ABOUT THIS EXERCISE
Reproduce, word for word, the lines in the material below starting with the one that has "- *Type:* <a" and going on through the one that has "Model Driven Examples". Leave out all pictures.

DATA TO PROCESS
- - -
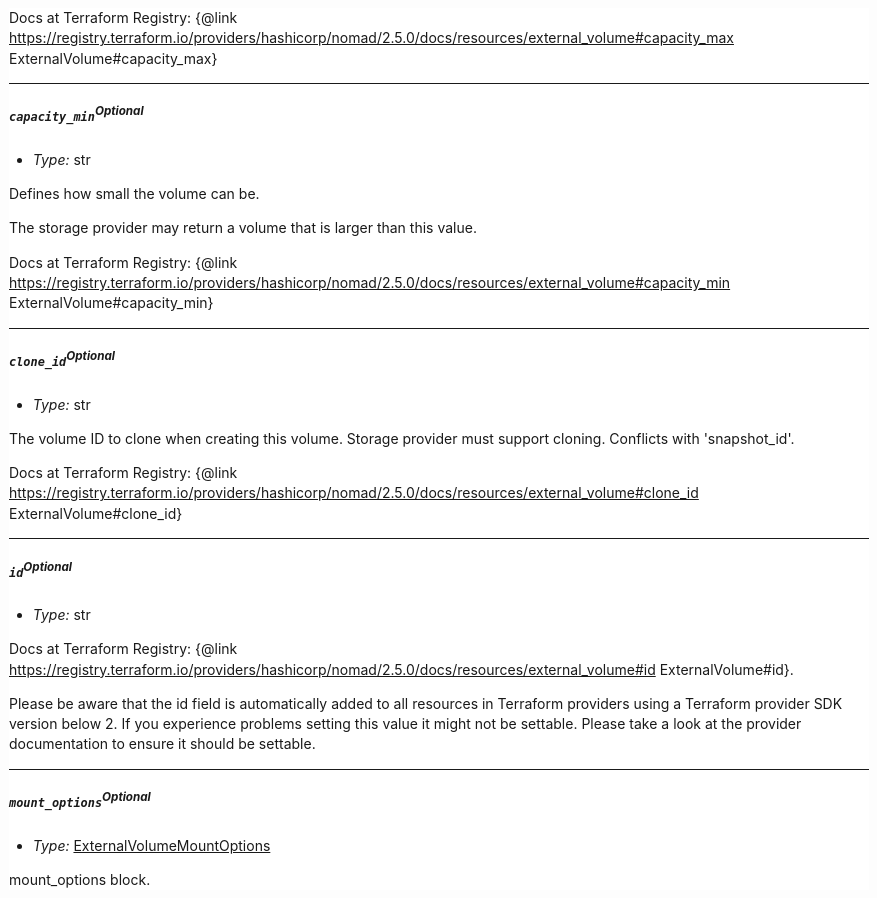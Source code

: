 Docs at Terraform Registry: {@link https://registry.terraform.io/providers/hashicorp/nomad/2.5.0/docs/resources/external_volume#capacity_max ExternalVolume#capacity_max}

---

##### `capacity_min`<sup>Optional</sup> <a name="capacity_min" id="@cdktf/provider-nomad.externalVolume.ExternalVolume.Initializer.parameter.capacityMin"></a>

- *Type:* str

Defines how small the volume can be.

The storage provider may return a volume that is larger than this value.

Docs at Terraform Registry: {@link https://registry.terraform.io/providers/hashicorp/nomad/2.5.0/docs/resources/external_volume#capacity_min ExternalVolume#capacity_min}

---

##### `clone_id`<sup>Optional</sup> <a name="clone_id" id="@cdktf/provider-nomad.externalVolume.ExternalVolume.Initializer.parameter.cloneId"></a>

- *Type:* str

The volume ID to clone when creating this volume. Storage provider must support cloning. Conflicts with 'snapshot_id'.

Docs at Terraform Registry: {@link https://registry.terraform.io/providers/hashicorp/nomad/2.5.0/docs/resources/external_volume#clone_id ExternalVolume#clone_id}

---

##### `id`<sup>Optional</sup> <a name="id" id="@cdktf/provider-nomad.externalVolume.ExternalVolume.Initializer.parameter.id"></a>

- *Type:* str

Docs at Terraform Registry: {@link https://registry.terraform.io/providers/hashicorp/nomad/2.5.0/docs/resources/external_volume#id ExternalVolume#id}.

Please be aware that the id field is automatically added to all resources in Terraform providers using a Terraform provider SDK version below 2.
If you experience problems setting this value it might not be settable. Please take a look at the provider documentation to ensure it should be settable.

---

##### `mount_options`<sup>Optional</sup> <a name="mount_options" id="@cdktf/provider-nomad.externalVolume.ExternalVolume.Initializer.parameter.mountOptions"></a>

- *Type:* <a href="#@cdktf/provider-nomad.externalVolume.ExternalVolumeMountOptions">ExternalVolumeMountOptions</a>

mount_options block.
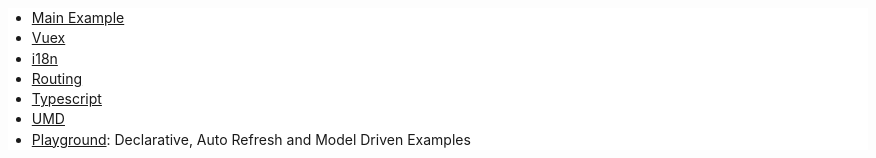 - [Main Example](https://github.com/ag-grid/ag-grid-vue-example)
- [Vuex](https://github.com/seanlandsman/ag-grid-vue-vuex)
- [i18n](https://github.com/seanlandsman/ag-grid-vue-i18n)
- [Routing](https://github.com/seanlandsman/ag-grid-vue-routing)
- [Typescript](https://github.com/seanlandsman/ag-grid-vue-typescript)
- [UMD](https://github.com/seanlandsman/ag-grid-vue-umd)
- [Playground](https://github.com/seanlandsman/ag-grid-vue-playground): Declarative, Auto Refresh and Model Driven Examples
- - -
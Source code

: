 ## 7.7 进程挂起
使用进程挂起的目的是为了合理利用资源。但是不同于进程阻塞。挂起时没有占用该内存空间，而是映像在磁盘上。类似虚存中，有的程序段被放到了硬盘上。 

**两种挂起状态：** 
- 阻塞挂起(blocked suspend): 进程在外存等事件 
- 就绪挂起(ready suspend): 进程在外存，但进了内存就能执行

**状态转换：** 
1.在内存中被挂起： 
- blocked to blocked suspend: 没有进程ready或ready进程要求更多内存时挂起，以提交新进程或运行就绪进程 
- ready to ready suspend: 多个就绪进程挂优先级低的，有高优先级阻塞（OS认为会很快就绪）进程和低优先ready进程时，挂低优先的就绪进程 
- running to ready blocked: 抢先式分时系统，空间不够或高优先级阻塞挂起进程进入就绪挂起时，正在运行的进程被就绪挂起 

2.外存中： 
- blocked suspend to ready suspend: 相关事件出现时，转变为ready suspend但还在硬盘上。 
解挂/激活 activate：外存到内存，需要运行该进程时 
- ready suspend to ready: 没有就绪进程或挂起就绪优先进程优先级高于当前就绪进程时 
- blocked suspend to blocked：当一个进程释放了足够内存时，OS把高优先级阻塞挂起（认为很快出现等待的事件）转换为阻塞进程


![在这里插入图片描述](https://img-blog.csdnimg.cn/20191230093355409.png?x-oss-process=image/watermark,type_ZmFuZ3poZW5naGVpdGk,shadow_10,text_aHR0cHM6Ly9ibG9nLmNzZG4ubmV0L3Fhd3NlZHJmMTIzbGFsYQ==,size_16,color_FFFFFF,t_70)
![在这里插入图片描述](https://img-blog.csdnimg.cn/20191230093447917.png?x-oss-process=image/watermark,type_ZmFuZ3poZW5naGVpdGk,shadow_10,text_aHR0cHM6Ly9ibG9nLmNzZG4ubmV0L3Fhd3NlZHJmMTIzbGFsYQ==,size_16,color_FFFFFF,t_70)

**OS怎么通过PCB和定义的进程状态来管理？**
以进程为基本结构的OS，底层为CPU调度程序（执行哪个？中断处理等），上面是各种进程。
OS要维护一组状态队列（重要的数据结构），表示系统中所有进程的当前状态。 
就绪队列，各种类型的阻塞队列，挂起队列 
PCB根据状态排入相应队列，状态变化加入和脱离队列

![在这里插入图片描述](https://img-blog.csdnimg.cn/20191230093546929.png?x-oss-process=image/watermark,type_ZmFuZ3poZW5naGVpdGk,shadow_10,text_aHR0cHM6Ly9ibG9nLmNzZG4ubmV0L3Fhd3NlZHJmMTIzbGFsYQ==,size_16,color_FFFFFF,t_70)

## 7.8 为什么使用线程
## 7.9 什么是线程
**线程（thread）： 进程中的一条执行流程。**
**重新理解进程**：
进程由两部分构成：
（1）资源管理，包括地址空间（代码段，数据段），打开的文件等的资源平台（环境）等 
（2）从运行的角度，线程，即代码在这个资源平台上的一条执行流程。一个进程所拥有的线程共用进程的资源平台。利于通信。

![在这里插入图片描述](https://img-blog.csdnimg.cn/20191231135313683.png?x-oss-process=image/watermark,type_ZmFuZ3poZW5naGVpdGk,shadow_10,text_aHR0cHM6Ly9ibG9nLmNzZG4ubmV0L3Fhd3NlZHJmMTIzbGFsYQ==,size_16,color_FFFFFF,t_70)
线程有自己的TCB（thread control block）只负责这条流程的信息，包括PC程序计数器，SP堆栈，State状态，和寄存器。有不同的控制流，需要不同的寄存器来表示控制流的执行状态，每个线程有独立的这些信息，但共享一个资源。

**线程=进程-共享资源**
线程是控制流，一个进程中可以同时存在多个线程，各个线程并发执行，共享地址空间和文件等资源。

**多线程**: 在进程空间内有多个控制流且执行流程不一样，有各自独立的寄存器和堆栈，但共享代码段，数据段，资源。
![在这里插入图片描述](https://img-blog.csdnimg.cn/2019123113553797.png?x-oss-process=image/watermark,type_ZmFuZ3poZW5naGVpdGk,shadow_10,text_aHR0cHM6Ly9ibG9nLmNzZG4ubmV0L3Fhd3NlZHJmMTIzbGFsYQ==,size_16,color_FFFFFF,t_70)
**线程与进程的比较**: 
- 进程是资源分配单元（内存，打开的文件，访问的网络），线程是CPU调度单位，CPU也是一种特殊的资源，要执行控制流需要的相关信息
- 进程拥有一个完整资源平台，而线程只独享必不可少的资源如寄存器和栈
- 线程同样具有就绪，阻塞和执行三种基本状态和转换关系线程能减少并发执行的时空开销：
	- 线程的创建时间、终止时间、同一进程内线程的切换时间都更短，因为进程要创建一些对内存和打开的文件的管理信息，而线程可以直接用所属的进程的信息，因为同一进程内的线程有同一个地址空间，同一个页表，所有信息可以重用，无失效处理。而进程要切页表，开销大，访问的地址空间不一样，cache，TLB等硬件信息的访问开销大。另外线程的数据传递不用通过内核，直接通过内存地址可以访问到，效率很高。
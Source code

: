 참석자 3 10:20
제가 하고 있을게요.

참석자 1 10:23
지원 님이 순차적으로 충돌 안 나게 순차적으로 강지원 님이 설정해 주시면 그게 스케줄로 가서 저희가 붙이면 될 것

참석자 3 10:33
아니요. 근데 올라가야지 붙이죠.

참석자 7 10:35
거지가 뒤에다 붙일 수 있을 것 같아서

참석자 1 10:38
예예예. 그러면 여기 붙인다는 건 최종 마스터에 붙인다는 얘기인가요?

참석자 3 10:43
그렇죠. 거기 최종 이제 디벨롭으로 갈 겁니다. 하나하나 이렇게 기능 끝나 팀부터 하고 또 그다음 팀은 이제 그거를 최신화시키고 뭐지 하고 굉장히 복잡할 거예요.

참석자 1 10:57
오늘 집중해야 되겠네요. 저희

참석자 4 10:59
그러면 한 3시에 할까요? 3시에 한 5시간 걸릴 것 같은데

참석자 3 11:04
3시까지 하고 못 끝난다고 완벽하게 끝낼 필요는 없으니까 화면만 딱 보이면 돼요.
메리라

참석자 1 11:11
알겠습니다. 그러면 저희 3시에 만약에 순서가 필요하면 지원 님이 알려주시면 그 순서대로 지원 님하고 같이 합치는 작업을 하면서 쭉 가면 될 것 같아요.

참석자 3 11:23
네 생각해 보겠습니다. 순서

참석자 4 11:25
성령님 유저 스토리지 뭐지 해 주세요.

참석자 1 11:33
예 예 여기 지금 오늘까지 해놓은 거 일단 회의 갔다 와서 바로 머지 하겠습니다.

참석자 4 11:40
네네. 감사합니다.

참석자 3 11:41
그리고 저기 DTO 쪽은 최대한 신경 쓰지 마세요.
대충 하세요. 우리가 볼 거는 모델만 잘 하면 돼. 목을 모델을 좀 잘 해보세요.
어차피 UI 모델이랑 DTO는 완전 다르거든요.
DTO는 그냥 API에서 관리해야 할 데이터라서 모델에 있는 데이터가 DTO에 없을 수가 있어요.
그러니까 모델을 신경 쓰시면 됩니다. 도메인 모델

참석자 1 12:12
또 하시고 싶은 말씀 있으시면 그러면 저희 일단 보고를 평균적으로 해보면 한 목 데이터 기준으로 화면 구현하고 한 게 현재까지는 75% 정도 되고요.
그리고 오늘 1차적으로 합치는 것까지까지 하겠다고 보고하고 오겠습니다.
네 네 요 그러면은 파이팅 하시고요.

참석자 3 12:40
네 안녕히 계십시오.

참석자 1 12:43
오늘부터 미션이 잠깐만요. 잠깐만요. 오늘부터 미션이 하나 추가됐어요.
- - -
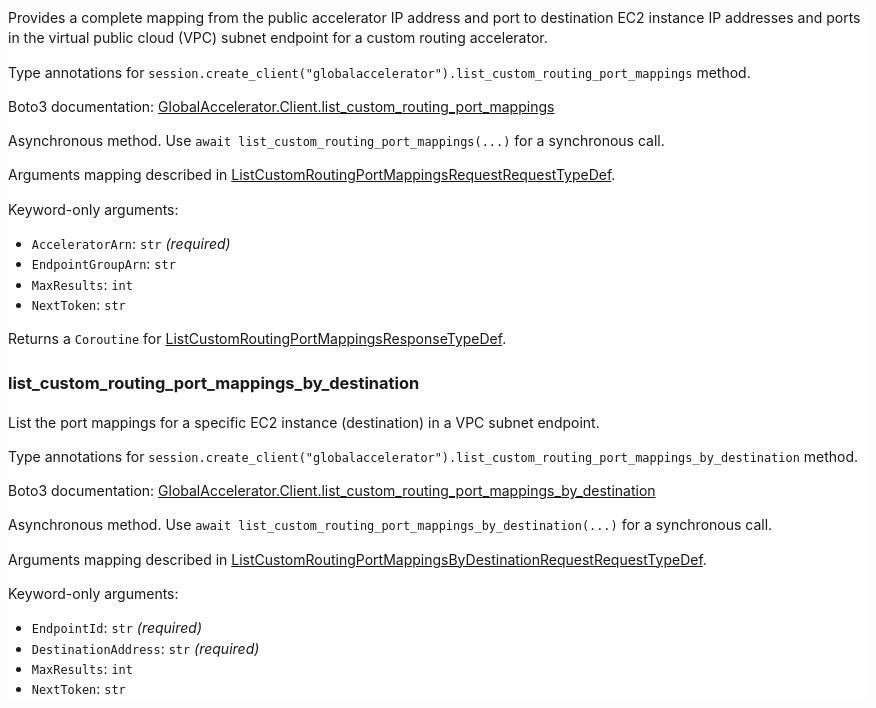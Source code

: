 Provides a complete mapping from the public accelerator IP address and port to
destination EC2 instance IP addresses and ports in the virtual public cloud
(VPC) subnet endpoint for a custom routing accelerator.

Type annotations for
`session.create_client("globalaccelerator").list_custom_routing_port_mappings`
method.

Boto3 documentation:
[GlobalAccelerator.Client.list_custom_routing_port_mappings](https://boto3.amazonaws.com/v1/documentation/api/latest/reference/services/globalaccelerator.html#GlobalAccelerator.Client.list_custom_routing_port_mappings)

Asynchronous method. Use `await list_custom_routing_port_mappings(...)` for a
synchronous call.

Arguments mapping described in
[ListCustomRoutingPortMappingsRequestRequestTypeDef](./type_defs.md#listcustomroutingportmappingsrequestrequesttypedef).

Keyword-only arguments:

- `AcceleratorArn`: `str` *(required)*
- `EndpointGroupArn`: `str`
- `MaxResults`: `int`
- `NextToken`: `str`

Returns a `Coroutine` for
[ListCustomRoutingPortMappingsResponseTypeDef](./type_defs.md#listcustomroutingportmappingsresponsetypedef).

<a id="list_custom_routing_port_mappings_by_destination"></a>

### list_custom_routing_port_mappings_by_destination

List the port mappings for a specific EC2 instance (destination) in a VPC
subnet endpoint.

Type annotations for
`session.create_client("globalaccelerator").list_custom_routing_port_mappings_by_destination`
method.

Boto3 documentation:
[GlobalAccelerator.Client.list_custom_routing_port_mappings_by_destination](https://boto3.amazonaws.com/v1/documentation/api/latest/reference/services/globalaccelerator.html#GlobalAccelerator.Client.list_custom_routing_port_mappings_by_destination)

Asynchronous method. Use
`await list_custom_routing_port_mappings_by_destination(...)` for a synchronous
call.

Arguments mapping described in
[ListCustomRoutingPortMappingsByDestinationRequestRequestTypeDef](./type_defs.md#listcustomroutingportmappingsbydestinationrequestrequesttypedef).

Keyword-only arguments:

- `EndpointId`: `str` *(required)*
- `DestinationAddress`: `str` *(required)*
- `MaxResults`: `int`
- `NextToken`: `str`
- - -
THE COMPLETED TASK
- *Type:* <a href="#@cdktf/provider-nomad.externalVolume.ExternalVolumeMountOptions">ExternalVolumeMountOptions</a>

mount_options block.
 - [Main Example](https://github.com/ag-grid/ag-grid-vue-example)
- [Vuex](https://github.com/seanlandsman/ag-grid-vue-vuex)
- [i18n](https://github.com/seanlandsman/ag-grid-vue-i18n)
- [Routing](https://github.com/seanlandsman/ag-grid-vue-routing)
- [Typescript](https://github.com/seanlandsman/ag-grid-vue-typescript)
- [UMD](https://github.com/seanlandsman/ag-grid-vue-umd)
- [Playground](https://github.com/seanlandsman/ag-grid-vue-playground): Declarative, Auto Refresh and Model Driven Examples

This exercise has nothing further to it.